Ducks listless for second straight game

Anaheim again manages just 16 shots in 3-0 defeat

? The second period doomed the Anaheim Mighty Ducks again.

For the second straight game in the Stanley Cup finals, the Ducks were even with the New Jersey Devils after 20 minutes, only to see that change soon after the first intermission. Anaheim gave up two goals in the period Thursday and only mustered two shots of its own.

It added up to a second straight 3-0 loss, and a 2-0 deficit in the best-of-seven series. The Ducks haven’t scored in two games and have only 32 shots, 16 in each defeat.

“We played very well defensively against the other teams and frustrated the other teams, and now New Jersey is doing it to us,” said captain Paul Kariya, who has just one shot in the series — in Game 1.

The last time a team was shut out in the first two games of the finals was in 1945 when Toronto did it to Detroit.
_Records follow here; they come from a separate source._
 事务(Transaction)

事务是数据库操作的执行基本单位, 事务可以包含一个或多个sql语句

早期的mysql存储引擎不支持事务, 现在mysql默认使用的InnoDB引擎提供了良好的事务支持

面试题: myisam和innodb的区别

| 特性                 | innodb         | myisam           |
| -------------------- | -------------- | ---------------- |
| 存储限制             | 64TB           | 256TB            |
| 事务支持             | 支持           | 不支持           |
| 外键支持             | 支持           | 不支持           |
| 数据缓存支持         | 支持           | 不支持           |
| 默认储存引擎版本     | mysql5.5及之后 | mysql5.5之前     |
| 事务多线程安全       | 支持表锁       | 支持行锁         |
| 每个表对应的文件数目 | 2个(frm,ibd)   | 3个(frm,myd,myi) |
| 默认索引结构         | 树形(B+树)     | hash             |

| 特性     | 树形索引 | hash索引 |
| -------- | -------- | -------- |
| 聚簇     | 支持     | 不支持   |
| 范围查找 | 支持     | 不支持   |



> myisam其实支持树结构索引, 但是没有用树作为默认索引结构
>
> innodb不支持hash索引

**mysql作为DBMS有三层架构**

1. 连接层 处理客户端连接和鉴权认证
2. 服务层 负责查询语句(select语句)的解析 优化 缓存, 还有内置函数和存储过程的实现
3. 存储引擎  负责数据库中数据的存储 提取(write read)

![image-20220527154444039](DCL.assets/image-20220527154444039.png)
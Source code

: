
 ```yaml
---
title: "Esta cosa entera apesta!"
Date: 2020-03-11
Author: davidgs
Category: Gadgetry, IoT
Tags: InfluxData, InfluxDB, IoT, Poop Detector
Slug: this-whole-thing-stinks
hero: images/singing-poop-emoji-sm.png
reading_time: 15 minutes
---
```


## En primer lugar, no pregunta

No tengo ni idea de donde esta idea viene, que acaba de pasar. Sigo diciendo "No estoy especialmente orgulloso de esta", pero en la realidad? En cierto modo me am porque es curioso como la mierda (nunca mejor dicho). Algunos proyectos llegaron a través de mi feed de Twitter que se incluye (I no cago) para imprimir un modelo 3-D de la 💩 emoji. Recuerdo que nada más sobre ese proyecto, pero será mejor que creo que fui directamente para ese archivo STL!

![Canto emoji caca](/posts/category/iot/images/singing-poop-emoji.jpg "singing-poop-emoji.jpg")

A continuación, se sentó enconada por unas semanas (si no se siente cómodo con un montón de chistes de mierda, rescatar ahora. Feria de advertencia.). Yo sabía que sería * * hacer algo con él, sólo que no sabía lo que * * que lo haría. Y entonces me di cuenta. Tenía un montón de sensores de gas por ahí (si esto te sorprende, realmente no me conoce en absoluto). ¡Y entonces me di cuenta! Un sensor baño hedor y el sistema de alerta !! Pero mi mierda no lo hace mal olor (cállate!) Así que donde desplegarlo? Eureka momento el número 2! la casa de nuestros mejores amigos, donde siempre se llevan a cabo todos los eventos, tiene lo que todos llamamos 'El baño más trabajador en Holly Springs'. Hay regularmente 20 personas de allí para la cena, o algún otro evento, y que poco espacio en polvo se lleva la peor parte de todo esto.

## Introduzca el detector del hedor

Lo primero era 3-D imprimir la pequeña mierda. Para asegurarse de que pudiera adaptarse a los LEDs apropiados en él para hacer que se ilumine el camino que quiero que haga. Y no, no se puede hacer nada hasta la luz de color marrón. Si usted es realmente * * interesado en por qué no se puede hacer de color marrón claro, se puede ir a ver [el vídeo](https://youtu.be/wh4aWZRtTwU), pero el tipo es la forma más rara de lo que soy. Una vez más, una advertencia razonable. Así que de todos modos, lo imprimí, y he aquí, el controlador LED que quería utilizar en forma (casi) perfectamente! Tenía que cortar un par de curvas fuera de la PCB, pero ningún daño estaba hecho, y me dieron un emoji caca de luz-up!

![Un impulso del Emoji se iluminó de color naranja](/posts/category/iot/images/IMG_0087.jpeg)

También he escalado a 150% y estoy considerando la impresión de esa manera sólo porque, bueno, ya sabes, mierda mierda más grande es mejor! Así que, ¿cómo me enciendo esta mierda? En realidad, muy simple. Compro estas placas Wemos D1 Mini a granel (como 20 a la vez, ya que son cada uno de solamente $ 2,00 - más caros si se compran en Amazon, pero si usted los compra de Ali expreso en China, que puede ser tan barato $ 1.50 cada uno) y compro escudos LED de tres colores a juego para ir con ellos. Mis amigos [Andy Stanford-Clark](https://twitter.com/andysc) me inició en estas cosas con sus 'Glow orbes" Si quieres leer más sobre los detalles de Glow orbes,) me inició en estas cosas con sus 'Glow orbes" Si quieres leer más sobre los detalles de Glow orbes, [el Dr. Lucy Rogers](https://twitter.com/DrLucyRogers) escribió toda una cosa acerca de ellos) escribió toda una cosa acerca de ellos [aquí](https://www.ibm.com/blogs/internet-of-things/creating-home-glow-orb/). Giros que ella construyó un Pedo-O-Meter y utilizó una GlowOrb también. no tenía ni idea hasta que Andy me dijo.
The Ducks were outshot 15-4 in the middle period of Game 1 and were behind 1-0 heading into the third period. Anaheim’s defense improved in this one, limiting the Devils to six shots. Still, New Jersey scored on two of them.

“We were better in the first period,” Kariya said, “better certainly than the first game. Second period, they got a power-play goal. We just didn’t manage the puck well and play with our heads. We’re just making poor plays out there.”

The only Ducks’ pucks that got through to Devils goalie Martin Brodeur in the second period Thursday came off the sticks of Rob Niedermayer and Steve Rucchin.

“They’re playing New Jersey hockey, you’ve got to give them some credit,” center Adam Oates said. “It’s nothing we didn’t expect. We know they’re a very good a defensive team, and obviously Marty’s good back there.”

New Jersey goalie Martin Brodeur clears the puck from the corner ahead of Anaheim's Steve Rucchin and Grant Marshall. The Devils beat the Mighty Ducks, 3-0, Thursday in East Rutherford, N.J.

Anaheim didn’t have any shots until 10:47 elapsed in the second. The Ducks were already behind 1-0 when Niedermayer took a drive from the left side that wasn’t much of a challenge for Brodeur.

“We haven’t tested him at all,” forward Steve Thomas said. “We’ve made it easy on him.”

With 2:07 left in the period and the deficit 2-0, Rucchin got inside and cut toward the goal with speed. He pushed a shot into Brodeur as he crashed the net while being pursued by New Jersey defenseman Scott Stevens. The puck trickled through Brodeur’s pads and rested short of the line as play stopped.

Nearly four minutes into the third period, coach Mike Babcock switched his lines to put offensive weapons Kariya, Oates and Petr Sykora together. That combination usually is only formed at home when the Mighty Ducks can have the last line change.

Something had to change because of the drought by Kariya, who led the Ducks with 81 regular-season points. Sykora had two shots in the opener, and Oates had none. Neither had a shot in Game 2.

But it was the Devils who generated some offense less than 30 seconds after the line reconfiguration, as Jeff Friesen beat unscreened Anaheim goalie Jean-Sebastien Giguere to put the game even further out of reach for the punchless Ducks.

“We have to play more desperate as a team,” Oates said.